# Material to process
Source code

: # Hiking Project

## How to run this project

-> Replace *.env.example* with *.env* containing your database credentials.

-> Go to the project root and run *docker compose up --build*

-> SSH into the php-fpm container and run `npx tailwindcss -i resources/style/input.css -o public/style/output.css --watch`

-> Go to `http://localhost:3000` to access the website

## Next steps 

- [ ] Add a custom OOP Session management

# About this exercise
Having found the line with "-> Replace *.env.example*", please set it down along with every line after it through the end of the material above, exactly and with nothing added.

# Answer box
-> Replace *.env.example* with *.env* containing your database credentials.

-> Go to the project root and run *docker compose up --build*

-> SSH into the php-fpm container and run `npx tailwindcss -i resources/style/input.css -o public/style/output.css --watch`

-> Go to `http://localhost:3000` to access the website

## Next steps 

- [ ] Add a custom OOP Session management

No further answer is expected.